Recensione scritta e curata da G-PqV per gamestorm.it, inserita il 04-06-2017

Titolo: The Town of Light
Genere: Story Driven / Thriller Psicologico / Documentario
Piattaforma: PlayStation 4
Sviluppatore: LKA.it
Produttore: Wired Production / THQ Nordic
Data di uscita: 26 febbraio 2016 (PC) / 9 giugno 2017 (PS4 e Xbox One)

“Ma che cosa è successo? Cos’è questo posto? Forse… forse sono morta!”

Apri gli occhi Renee, guarda: il verde del parco, i giochi di luce del sole, il suo calore che ti scalda la pelle, il suono della natura.

Svegliati, ti sono vicino, ti aiuterò a conoscere la tua storia, a sconfiggere i fantasmi che ti tormentano, a capire chi sei e cosa ti hanno fatto.

Ti mostrerò che non hai creato tu la follia che ti ha travolto.

Ti guiderò alla fine dell’incubo e… sarai libera.

Analizzare The Town of Light in modo freddo e distaccato è impossibile. Il “percorso emotivo” posto in essere dal team italiano LKA.it non può essere vissuto senza coinvolgimento.

Si tratta di una storia cruda, straziante e purtroppo REALE. Il dramma degli ospedali psichiatrici non è frutto della fantasia degli autori ma si fonda su uno studio approfondito dei relativi dossier, in particolare riferiti agli anni ‘30 e ’40, documentazioni che narrano di una terribile follia.
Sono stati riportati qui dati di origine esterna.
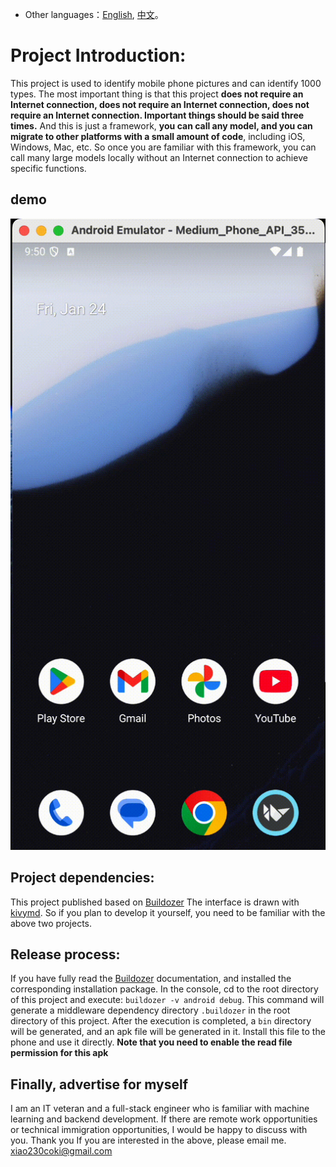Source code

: * Other languages：[English](README.md), [中文](README_zh.md)。 
# Project Introduction:
This project is used to identify mobile phone pictures and can identify 1000 types. The most important thing is that this project **does not require an Internet connection, does not require an Internet connection, does not require an Internet connection. Important things should be said three times.**
And this is just a framework, **you can call any model, and you can migrate to other platforms with a small amount of code**, including iOS, Windows, Mac, etc.
So once you are familiar with this framework, you can call many large models locally without an Internet connection to achieve specific functions.
## demo
![demo](doc/demo.gif)
## Project dependencies:
This project published based on [Buildozer](https://buildozer.readthedocs.io/en/latest/)
The interface is drawn with [kivymd](https://kivymd.readthedocs.io/en/latest/).
So if you plan to develop it yourself, you need to be familiar with the above two projects.
## Release process:
If you have fully read the [Buildozer](https://buildozer.readthedocs.io/en/latest/) documentation, and installed the corresponding installation package. In the console, cd to the root directory of this project and execute: `buildozer -v android debug`. This command will generate a middleware dependency directory `.buildozer` in the root directory of this project. After the execution is completed, a `bin` directory will be generated, and an apk file will be generated in it. Install this file to the phone and use it directly.
**Note that you need to enable the read file permission for this apk**
## Finally, advertise for myself
I am an IT veteran and a full-stack engineer who is familiar with machine learning and backend development. If there are remote work opportunities or technical immigration opportunities, I would be happy to discuss with you. Thank you
If you are interested in the above, please email me. xiao230coki@gmail.com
Non ci riferiamo a quella dei pazienti ma a quella dell’istituzione, frutto di una società imprigionata dai taboo, dall’ignoranza, costantemente in bilico tra menzogna e omertà, schiava dell’apparenza: la diversità, in qualsiasi forma si manifestasse, era sinonimo di una pazzia che richiedeva d'esser “curata”.

Il manicomio, spesso, diventava una trappola, una gabbia fisica e mentale, dove i diritti e la dignità umana non esistevano. Non importava essere sani o meno, al suo interno tutti sarebbero diventati pazzi o sarebbero morti prima di divenirlo.

Questo tragico contesto è proposto dagli sviluppatori fiorentini in modo perfetto. L’insieme di elementi curati meticolosamente quali narrazione, regia, doppiaggio, letture e soundtrack, rapisce il giocatore permettendogli di sentire dentro di sé il disagio devastante provato dalla protagonista, in un’escalation di eventi che si protraggono per circa quattro ore.

 

“Da qui non si esce, solo i morti potevano uscire”

Da The Town of Light non ci si deve aspettare un survival horror dinamico, condito da scare-jump, alla Outlast, per intenderci, ma un’avventura punta e clicca, con elementi esplorativi, collezionabili ed enigmi ambientali chiari e semplici: tutto, nel titolo di LKA, è un mero pretesto per raccontare una storia.

Viste le vicende narrate, e complici anche il numero limitato di azioni che si possono compiere, l’impossibilità di muoversi rapidamente tramite la corsa e la totale solitudine in un luogo ormai in rovina, il player viene destabilizzato nel suo status emotivo e prova sentimenti che vanno dal disagio all’impotenza, passando per la tristezza e la claustrofobia.

Ciò nonostante, il gameplay presenta diverse lacune e non può certamente essere considerato un pregio di The Town of Light.

L’esplorazione richiede, talvolta, di spostarsi in zone distanti sulla mappa e l’assenza di un comando “run” finisce, a lungo andare, per diventare frustrante.

Il sistema di puntamento è deficitario: spesso e volentieri non si ha la chiara percezione degli oggetti con cui si può interagire, soprattutto se di piccole dimensioni, e, su console, utilizzando il pad, viene a mancare la precisione dei movimenti del personaggio e la gestione dell’inquadratura si fa difficoltosa.

Apprezzabile è, invece, la scelta di inserire delle biforcazioni concernenti l’intreccio narrativo: dal quinto capitolo in poi vengono poste delle domande al giocatore e, in base alle risposte, si prosegue percorrendo una strada piuttosto che un’altra.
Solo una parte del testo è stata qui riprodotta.